● **DESCRIPTION OF THE TASK**:
Search the entries below. Return every line that has "currently" in it.

Saved entries
------------------------
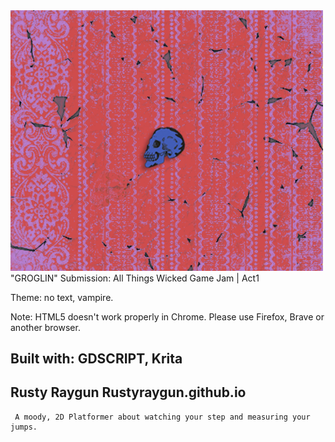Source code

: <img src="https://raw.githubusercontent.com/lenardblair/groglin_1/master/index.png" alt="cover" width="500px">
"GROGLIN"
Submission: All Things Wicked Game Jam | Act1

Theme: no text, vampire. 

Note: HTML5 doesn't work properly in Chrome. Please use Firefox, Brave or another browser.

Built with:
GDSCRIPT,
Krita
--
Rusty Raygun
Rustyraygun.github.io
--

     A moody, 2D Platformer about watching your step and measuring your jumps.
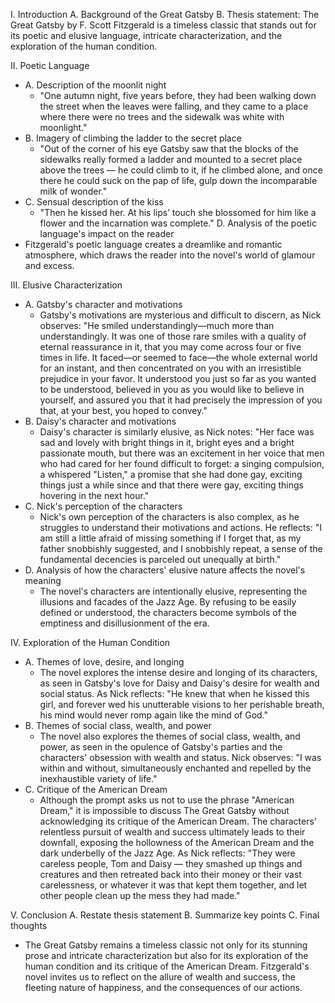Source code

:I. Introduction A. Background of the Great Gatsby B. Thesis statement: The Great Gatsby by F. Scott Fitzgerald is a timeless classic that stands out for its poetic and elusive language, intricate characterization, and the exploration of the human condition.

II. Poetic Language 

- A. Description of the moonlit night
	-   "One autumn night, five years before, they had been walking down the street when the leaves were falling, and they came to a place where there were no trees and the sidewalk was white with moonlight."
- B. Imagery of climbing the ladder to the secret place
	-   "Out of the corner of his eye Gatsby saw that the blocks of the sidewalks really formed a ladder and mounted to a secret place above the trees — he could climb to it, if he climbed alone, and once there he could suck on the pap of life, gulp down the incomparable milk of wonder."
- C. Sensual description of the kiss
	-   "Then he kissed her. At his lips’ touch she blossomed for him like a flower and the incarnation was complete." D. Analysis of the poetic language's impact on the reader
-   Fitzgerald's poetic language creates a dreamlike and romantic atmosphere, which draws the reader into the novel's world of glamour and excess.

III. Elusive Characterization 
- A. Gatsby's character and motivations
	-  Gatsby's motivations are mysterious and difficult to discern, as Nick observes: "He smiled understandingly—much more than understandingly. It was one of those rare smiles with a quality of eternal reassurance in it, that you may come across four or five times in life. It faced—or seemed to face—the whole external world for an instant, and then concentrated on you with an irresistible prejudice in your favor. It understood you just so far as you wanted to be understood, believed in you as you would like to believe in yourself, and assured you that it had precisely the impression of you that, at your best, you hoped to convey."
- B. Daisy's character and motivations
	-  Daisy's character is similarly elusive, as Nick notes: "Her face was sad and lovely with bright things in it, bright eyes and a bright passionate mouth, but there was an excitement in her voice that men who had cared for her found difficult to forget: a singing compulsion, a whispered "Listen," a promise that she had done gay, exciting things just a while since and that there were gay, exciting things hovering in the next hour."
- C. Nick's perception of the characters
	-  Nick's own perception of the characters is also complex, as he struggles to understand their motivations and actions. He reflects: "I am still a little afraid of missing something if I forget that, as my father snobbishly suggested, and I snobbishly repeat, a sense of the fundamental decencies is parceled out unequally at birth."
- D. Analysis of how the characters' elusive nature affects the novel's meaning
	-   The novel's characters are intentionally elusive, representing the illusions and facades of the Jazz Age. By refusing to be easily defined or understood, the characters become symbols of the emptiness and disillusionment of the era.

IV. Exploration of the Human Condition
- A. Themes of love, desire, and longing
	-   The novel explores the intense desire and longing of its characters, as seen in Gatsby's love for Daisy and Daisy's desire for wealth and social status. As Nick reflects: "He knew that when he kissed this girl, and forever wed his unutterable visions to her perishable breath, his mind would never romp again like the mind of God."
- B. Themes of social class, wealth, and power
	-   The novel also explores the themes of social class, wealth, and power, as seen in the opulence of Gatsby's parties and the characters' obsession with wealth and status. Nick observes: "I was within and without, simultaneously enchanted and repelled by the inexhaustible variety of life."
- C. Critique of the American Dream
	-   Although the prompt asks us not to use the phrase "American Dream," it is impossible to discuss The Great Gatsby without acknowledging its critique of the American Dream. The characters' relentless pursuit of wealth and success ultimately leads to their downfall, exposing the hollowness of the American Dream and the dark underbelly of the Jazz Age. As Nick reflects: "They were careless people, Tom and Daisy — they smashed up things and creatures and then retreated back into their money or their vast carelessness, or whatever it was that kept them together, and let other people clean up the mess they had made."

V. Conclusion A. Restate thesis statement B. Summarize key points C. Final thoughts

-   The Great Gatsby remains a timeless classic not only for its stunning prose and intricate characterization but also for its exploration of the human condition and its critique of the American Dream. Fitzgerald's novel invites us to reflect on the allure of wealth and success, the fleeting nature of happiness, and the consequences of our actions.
------------------------
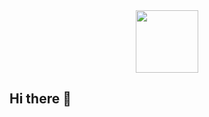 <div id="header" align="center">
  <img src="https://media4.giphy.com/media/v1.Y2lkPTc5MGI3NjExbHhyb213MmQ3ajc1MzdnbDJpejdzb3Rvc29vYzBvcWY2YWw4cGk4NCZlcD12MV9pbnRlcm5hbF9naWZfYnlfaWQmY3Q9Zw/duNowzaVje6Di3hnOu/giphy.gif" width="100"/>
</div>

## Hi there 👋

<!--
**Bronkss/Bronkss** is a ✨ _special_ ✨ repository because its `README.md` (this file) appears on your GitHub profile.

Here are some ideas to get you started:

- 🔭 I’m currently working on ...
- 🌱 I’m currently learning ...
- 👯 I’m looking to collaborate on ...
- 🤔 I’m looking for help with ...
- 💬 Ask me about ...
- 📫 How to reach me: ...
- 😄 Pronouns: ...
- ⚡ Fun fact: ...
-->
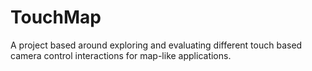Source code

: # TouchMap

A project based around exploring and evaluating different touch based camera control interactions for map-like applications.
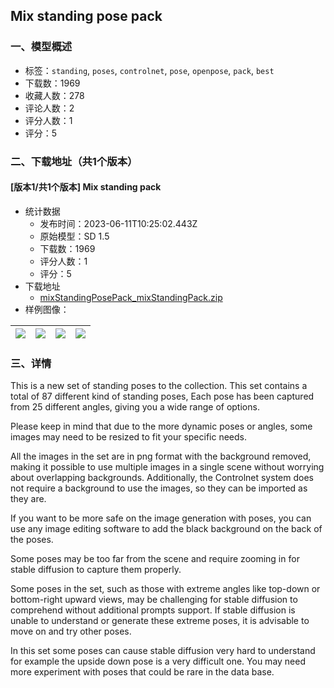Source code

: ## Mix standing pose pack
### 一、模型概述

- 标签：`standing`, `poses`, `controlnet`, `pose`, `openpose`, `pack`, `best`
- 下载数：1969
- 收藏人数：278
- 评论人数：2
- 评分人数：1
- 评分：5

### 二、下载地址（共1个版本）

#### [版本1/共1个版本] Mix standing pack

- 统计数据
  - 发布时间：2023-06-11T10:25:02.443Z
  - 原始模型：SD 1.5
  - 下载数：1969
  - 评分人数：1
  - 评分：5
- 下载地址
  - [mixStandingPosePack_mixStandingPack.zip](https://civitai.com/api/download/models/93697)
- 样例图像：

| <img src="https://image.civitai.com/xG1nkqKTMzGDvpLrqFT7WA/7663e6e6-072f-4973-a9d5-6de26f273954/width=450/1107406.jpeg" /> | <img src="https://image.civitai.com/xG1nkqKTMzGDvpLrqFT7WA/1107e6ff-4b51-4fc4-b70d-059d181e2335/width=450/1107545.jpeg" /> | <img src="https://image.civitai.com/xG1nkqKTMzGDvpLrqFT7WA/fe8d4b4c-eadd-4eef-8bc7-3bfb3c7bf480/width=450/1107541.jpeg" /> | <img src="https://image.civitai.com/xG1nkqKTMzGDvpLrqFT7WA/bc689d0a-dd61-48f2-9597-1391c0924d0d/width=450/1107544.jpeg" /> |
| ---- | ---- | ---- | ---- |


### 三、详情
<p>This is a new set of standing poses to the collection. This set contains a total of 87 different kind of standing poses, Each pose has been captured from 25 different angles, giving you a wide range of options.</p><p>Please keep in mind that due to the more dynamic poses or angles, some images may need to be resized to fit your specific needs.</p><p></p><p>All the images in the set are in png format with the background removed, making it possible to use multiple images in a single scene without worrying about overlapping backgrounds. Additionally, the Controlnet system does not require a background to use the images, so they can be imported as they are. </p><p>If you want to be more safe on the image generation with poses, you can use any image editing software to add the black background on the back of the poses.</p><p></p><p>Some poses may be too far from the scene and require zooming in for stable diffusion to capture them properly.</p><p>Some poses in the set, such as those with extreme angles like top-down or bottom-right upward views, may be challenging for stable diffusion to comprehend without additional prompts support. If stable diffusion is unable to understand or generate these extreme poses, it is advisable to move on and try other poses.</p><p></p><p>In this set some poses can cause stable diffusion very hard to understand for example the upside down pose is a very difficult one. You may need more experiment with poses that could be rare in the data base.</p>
------------------------
● **RESULT OF THIS TASK**:
- 🔭 I’m currently working on ...
- 🌱 I’m currently learning ...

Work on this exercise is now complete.